(Stored data entries)
━━━━━━━━
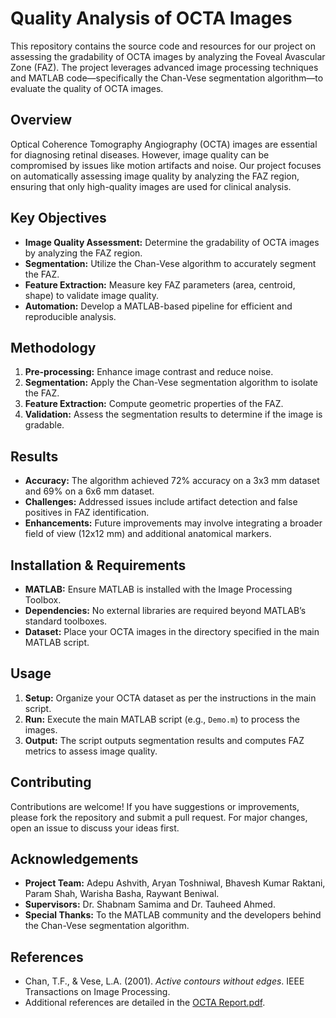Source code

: # Quality Analysis of OCTA Images

This repository contains the source code and resources for our project on assessing the gradability of OCTA images by analyzing the Foveal Avascular Zone (FAZ). The project leverages advanced image processing techniques and MATLAB code—specifically the Chan-Vese segmentation algorithm—to evaluate the quality of OCTA images.

## Overview

Optical Coherence Tomography Angiography (OCTA) images are essential for diagnosing retinal diseases. However, image quality can be compromised by issues like motion artifacts and noise. Our project focuses on automatically assessing image quality by analyzing the FAZ region, ensuring that only high-quality images are used for clinical analysis.

## Key Objectives

- **Image Quality Assessment:** Determine the gradability of OCTA images by analyzing the FAZ region.
- **Segmentation:** Utilize the Chan-Vese algorithm to accurately segment the FAZ.
- **Feature Extraction:** Measure key FAZ parameters (area, centroid, shape) to validate image quality.
- **Automation:** Develop a MATLAB-based pipeline for efficient and reproducible analysis.

## Methodology

1. **Pre-processing:** Enhance image contrast and reduce noise.
2. **Segmentation:** Apply the Chan-Vese segmentation algorithm to isolate the FAZ.
3. **Feature Extraction:** Compute geometric properties of the FAZ.
4. **Validation:** Assess the segmentation results to determine if the image is gradable.

## Results

- **Accuracy:** The algorithm achieved 72% accuracy on a 3x3 mm dataset and 69% on a 6x6 mm dataset.
- **Challenges:** Addressed issues include artifact detection and false positives in FAZ identification.
- **Enhancements:** Future improvements may involve integrating a broader field of view (12x12 mm) and additional anatomical markers.

## Installation & Requirements

- **MATLAB:** Ensure MATLAB is installed with the Image Processing Toolbox.
- **Dependencies:** No external libraries are required beyond MATLAB’s standard toolboxes.
- **Dataset:** Place your OCTA images in the directory specified in the main MATLAB script.

## Usage

1. **Setup:** Organize your OCTA dataset as per the instructions in the main script.
2. **Run:** Execute the main MATLAB script (e.g., `Demo.m`) to process the images.
3. **Output:** The script outputs segmentation results and computes FAZ metrics to assess image quality.

## Contributing

Contributions are welcome! If you have suggestions or improvements, please fork the repository and submit a pull request. For major changes, open an issue to discuss your ideas first.

## Acknowledgements

- **Project Team:** Adepu Ashvith, Aryan Toshniwal, Bhavesh Kumar Raktani, Param Shah, Warisha Basha, Raywant Beniwal.
- **Supervisors:** Dr. Shabnam Samima and Dr. Tauheed Ahmed.
- **Special Thanks:** To the MATLAB community and the developers behind the Chan-Vese segmentation algorithm.

## References

- Chan, T.F., & Vese, L.A. (2001). *Active contours without edges*. IEEE Transactions on Image Processing.
- Additional references are detailed in the [OCTA Report.pdf](./OCTA%20Report.pdf).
━━━━━━━━
__Exercise requirements__: What is needed is an exact printout of every line from the one with "## Acknowledgements" through the end of the data, including both, and nothing more.

__Answer for the task__:
## Acknowledgements

- **Project Team:** Adepu Ashvith, Aryan Toshniwal, Bhavesh Kumar Raktani, Param Shah, Warisha Basha, Raywant Beniwal.
- **Supervisors:** Dr. Shabnam Samima and Dr. Tauheed Ahmed.
- **Special Thanks:** To the MATLAB community and the developers behind the Chan-Vese segmentation algorithm.

## References

- Chan, T.F., & Vese, L.A. (2001). *Active contours without edges*. IEEE Transactions on Image Processing.
- Additional references are detailed in the [OCTA Report.pdf](./OCTA%20Report.pdf).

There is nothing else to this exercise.